Goal of the exercise | Scan the entries below. Report each line where the string "textcolor" occurs.

Records for processing |
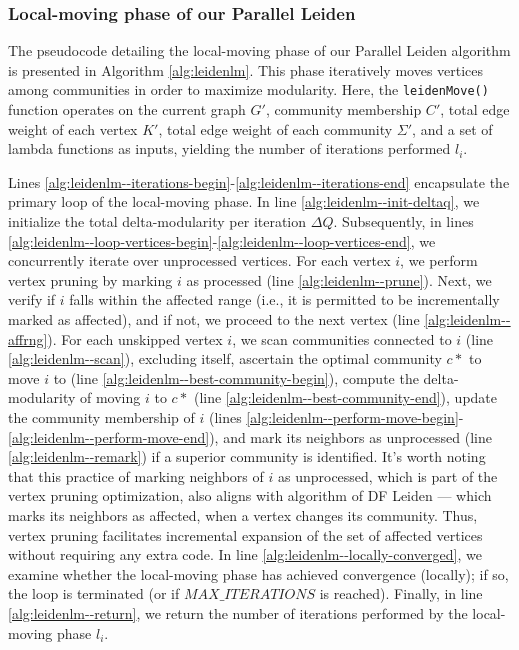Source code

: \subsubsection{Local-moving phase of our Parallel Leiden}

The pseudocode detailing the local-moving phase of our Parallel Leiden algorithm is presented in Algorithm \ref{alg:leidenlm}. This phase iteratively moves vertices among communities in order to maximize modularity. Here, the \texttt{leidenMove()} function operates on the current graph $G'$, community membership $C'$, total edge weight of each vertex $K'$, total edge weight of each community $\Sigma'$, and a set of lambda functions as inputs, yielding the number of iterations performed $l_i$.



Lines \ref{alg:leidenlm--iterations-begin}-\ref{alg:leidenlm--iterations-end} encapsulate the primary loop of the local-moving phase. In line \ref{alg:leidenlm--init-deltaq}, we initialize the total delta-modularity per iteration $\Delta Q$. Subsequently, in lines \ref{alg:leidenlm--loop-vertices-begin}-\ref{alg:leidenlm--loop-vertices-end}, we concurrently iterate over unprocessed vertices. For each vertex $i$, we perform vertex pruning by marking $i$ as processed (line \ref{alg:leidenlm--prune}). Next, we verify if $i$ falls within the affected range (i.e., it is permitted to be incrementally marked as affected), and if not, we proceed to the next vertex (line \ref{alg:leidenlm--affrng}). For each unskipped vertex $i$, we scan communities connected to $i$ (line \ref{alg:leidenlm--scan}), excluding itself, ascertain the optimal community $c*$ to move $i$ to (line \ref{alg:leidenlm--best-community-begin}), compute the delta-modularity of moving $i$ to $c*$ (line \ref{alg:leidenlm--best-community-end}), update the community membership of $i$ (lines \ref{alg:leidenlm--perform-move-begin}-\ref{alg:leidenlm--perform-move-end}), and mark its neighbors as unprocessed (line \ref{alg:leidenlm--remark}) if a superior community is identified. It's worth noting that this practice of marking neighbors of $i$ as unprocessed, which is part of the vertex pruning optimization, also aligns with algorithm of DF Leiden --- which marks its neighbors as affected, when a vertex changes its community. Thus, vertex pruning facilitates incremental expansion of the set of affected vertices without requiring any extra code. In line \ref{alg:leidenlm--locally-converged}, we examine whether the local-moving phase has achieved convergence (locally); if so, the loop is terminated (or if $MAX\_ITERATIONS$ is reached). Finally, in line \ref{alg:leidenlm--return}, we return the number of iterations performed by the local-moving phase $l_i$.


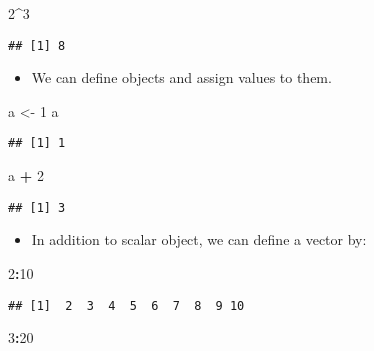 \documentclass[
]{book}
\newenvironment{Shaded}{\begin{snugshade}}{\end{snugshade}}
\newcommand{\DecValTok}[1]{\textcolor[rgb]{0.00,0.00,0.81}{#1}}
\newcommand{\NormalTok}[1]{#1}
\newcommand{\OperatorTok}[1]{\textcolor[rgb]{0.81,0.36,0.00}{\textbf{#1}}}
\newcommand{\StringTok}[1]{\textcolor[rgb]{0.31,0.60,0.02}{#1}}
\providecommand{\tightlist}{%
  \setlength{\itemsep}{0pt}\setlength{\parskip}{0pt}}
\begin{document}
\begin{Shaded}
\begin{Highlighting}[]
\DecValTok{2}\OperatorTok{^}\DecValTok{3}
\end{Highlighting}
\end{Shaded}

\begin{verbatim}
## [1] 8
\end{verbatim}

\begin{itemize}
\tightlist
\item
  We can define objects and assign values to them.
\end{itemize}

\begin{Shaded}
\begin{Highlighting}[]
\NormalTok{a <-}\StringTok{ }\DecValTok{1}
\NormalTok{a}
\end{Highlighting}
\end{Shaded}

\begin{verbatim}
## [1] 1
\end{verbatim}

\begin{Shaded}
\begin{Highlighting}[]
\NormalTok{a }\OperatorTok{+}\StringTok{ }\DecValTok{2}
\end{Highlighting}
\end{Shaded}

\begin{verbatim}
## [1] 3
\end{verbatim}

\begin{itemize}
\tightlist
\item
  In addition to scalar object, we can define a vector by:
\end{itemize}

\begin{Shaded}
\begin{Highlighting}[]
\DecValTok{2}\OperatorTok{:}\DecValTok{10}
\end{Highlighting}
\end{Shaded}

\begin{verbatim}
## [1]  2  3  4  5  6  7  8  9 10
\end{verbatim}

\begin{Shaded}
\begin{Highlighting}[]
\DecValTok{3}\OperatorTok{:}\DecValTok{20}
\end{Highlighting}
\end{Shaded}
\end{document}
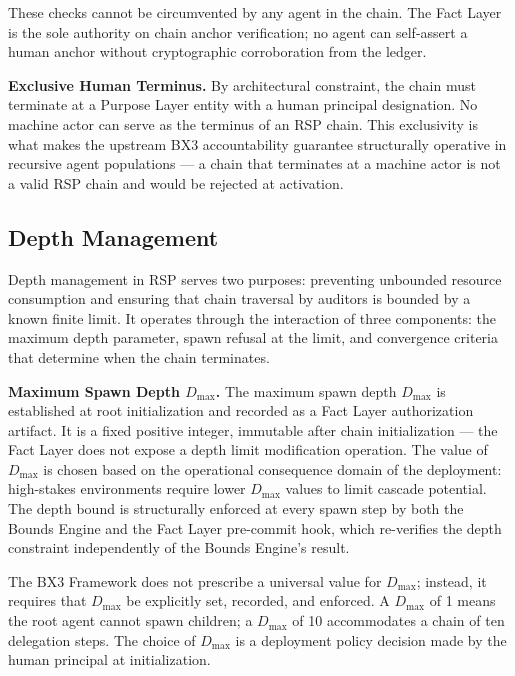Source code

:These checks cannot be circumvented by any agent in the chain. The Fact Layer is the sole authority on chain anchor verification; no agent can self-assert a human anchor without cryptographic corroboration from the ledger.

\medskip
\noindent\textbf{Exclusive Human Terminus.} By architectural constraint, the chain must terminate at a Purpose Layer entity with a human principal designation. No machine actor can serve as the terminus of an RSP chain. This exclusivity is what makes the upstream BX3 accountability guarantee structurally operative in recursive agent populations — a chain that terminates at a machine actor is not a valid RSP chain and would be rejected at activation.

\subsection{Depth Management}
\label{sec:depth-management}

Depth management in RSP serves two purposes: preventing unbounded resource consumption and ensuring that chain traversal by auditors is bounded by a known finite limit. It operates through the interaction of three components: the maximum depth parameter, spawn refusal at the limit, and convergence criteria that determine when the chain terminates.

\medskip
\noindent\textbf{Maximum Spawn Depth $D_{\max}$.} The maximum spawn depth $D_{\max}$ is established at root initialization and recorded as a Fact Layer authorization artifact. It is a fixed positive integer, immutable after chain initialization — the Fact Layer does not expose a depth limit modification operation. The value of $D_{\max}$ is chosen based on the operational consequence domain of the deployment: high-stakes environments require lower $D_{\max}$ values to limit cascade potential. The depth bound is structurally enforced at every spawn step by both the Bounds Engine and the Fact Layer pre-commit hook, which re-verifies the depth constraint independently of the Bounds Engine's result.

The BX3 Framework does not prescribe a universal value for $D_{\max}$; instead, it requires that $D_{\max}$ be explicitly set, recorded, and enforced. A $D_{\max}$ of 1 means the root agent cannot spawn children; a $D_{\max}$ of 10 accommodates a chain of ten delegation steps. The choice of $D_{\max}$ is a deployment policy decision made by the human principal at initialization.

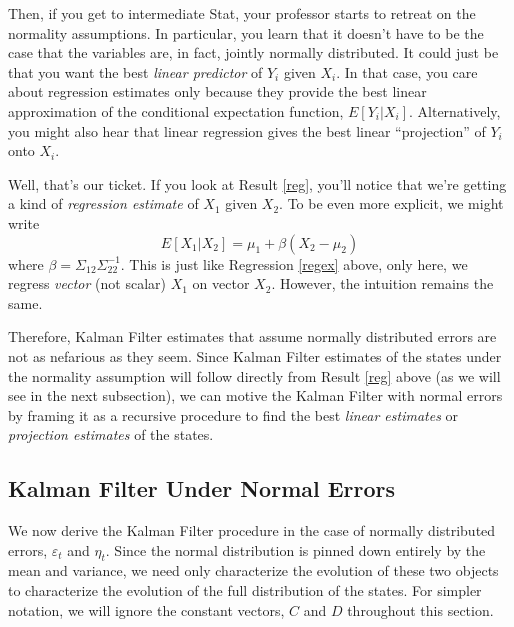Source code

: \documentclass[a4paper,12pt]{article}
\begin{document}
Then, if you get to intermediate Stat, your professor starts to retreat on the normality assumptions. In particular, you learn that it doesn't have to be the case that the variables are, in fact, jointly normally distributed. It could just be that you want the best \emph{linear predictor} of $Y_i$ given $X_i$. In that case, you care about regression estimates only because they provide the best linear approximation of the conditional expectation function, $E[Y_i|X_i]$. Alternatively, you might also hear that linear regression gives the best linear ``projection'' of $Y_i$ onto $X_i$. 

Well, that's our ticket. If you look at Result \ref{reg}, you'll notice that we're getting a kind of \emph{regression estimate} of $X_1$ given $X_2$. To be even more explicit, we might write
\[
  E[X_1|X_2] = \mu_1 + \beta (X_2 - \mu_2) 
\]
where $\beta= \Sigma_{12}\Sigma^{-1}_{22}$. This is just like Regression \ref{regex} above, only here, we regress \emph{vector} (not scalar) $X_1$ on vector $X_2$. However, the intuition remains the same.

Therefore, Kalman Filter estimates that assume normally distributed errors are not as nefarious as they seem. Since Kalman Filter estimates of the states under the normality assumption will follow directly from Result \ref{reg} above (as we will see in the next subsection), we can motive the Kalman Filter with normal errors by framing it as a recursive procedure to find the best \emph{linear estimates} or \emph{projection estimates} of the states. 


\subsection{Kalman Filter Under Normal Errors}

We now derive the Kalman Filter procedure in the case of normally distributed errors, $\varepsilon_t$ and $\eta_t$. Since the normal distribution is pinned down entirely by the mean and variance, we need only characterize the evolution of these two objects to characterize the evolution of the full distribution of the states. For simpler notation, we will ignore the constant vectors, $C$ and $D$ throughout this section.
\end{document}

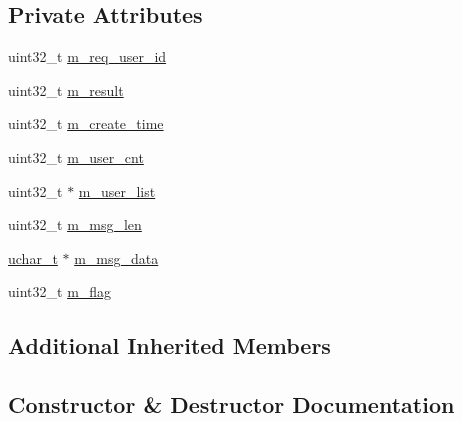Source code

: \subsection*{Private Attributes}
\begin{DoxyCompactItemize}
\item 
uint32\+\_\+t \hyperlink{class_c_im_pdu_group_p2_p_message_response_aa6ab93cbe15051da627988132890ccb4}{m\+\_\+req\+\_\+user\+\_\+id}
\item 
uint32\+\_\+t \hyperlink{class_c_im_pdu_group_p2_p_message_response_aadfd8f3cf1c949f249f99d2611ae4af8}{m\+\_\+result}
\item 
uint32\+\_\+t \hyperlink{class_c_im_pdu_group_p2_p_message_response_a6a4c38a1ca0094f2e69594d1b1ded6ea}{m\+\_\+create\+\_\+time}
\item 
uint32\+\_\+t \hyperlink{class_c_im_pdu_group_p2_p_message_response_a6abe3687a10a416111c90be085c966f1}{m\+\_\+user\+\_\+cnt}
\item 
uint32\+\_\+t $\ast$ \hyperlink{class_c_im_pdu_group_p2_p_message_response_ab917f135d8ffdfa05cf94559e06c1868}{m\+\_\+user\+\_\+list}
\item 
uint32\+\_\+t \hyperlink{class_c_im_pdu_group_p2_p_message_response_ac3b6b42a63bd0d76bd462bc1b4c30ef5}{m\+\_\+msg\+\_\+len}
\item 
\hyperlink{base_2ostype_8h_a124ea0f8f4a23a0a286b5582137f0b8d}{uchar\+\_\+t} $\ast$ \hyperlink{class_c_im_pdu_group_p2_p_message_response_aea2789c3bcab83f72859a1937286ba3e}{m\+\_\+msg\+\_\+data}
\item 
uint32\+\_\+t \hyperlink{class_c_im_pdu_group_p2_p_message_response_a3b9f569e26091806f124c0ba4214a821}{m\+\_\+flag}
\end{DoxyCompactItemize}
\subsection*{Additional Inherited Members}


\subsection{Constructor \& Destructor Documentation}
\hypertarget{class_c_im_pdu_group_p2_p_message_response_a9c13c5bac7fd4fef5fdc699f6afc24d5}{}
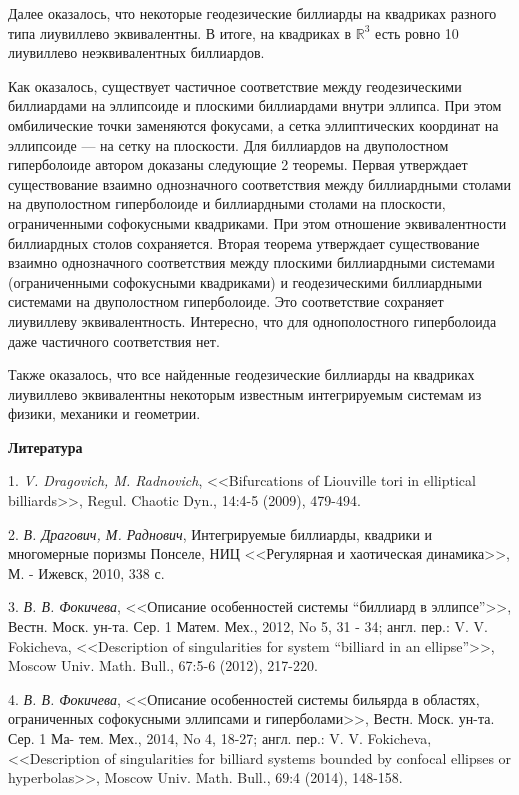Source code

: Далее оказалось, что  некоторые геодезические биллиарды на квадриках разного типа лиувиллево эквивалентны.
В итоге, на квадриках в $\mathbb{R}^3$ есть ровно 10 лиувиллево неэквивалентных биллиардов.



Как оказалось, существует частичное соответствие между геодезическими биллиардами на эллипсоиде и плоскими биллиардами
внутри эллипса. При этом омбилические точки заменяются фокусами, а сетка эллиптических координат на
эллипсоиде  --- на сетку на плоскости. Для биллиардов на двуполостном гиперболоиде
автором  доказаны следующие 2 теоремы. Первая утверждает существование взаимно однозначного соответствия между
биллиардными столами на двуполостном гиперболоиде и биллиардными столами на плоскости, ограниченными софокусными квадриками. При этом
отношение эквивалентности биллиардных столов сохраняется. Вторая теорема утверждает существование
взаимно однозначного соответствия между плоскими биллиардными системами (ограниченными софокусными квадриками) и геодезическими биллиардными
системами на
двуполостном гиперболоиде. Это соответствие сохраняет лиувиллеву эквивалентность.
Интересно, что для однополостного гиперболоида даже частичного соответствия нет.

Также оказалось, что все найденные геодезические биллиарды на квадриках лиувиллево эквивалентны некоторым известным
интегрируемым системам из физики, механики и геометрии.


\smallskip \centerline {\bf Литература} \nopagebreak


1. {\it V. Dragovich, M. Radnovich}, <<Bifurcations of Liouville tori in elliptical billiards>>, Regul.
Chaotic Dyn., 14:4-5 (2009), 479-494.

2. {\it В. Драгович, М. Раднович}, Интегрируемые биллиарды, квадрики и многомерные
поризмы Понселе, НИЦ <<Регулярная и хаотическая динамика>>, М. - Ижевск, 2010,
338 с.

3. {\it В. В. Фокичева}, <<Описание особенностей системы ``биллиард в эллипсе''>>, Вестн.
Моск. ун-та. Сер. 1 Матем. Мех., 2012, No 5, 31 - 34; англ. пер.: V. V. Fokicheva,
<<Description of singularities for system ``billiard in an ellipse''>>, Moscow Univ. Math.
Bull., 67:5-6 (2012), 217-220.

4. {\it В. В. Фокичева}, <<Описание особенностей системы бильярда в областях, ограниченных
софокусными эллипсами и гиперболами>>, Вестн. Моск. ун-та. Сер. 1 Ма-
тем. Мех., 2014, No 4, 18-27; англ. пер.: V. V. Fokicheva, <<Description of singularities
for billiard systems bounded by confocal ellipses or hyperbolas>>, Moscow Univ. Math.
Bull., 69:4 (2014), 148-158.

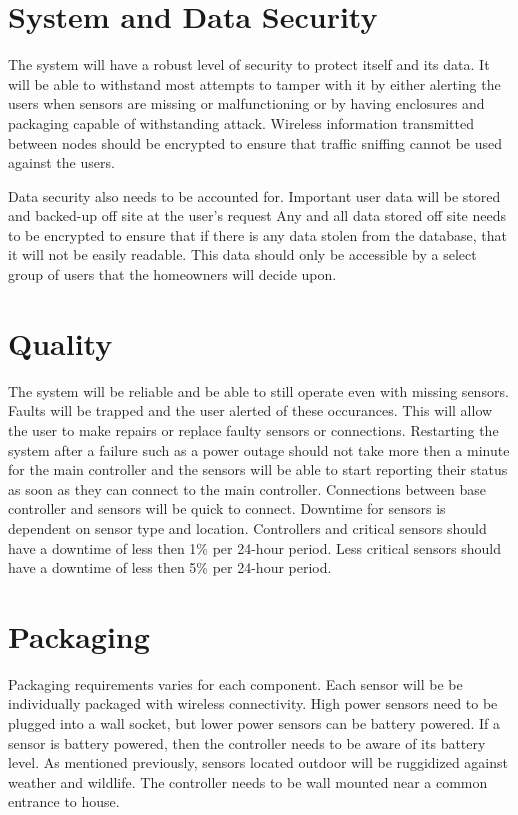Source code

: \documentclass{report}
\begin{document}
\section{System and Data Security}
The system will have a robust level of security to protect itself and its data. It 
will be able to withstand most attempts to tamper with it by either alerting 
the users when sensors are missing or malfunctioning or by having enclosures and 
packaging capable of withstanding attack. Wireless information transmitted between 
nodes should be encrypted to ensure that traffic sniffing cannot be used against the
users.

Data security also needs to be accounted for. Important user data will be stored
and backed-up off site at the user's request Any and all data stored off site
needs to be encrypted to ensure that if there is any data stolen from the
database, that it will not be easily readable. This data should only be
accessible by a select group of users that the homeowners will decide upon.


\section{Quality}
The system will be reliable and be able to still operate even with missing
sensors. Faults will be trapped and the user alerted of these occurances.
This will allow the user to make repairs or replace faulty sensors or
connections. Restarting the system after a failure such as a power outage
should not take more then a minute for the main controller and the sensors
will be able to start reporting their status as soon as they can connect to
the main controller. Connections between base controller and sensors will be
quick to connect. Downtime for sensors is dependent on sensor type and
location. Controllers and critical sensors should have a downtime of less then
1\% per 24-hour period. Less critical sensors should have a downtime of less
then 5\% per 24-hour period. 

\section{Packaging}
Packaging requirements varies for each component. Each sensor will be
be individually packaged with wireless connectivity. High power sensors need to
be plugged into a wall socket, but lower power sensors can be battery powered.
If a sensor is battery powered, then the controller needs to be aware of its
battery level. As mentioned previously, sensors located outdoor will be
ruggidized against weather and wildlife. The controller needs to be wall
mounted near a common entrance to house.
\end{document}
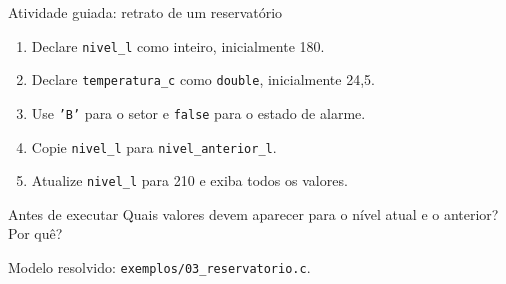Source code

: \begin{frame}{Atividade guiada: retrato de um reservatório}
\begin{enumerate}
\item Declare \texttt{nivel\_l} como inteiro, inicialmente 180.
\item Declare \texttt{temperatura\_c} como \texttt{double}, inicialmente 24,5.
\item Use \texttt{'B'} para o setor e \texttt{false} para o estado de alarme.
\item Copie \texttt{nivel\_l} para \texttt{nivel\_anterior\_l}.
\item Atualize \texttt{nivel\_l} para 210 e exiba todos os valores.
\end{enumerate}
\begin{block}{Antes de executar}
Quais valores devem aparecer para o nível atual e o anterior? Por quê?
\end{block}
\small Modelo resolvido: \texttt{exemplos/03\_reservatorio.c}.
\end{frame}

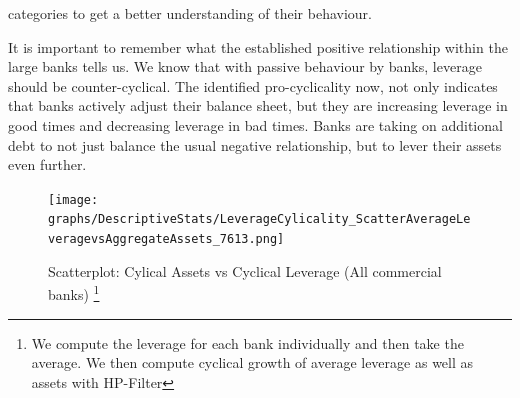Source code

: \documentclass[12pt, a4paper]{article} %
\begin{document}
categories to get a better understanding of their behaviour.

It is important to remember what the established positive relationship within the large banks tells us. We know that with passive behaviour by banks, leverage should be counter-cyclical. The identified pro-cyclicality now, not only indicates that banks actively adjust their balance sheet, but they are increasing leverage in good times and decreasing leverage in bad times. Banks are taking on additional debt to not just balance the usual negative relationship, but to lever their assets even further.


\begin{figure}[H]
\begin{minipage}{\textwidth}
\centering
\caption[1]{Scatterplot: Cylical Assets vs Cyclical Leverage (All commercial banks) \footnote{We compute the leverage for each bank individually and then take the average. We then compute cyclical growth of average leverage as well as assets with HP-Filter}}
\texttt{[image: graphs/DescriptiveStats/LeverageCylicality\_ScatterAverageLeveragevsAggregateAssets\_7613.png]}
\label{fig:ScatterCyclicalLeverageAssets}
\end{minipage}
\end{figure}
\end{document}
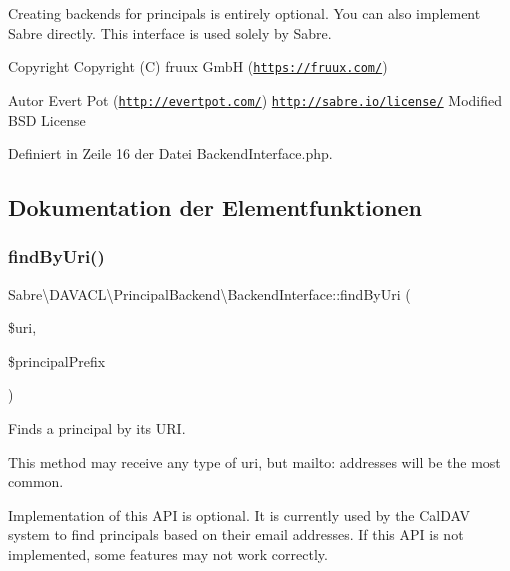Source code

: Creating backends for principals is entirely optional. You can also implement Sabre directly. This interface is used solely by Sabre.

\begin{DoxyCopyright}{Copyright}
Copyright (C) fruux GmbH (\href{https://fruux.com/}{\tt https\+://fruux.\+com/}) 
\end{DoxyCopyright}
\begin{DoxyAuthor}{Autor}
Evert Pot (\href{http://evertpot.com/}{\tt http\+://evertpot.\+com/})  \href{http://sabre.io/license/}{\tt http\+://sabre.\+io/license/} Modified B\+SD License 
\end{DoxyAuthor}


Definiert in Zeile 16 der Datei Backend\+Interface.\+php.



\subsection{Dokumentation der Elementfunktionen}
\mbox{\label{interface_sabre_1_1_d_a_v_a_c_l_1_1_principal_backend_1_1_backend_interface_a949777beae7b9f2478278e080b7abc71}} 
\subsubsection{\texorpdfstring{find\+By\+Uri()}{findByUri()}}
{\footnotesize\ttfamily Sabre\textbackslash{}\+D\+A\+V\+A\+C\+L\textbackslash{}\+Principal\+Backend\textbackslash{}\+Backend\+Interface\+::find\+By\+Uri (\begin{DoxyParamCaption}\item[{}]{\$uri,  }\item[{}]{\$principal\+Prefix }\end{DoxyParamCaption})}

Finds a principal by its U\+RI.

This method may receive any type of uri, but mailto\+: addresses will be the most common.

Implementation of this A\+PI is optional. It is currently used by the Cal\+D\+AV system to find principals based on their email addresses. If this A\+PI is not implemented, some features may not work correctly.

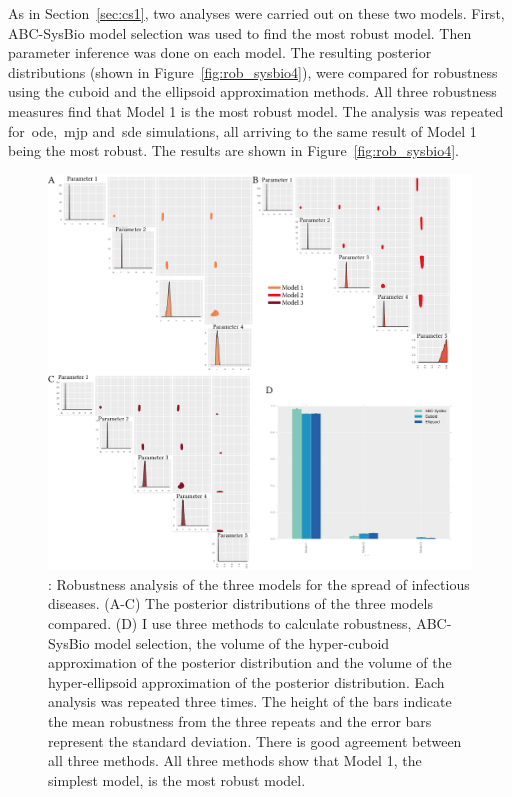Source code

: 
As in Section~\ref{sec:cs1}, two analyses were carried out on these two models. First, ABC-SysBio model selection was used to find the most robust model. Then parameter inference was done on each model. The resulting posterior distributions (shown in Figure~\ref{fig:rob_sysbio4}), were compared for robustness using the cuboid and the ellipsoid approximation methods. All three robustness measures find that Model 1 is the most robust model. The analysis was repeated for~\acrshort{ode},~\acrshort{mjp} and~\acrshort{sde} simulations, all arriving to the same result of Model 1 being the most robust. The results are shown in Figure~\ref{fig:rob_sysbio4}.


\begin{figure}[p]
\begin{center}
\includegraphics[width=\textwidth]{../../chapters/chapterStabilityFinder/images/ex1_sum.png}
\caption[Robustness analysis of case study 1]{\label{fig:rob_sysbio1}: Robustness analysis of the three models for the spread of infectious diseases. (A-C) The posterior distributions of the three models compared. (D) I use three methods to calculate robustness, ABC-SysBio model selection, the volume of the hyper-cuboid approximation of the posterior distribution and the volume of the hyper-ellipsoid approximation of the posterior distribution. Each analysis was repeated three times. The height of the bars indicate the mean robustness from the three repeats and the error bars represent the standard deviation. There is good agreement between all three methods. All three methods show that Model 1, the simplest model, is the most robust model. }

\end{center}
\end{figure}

Response for this exercise |
\newcommand{\DecValTok}[1]{\textcolor[rgb]{0.00,0.00,0.81}{#1}}
\newcommand{\OperatorTok}[1]{\textcolor[rgb]{0.81,0.36,0.00}{\textbf{#1}}}
\newcommand{\StringTok}[1]{\textcolor[rgb]{0.31,0.60,0.02}{#1}}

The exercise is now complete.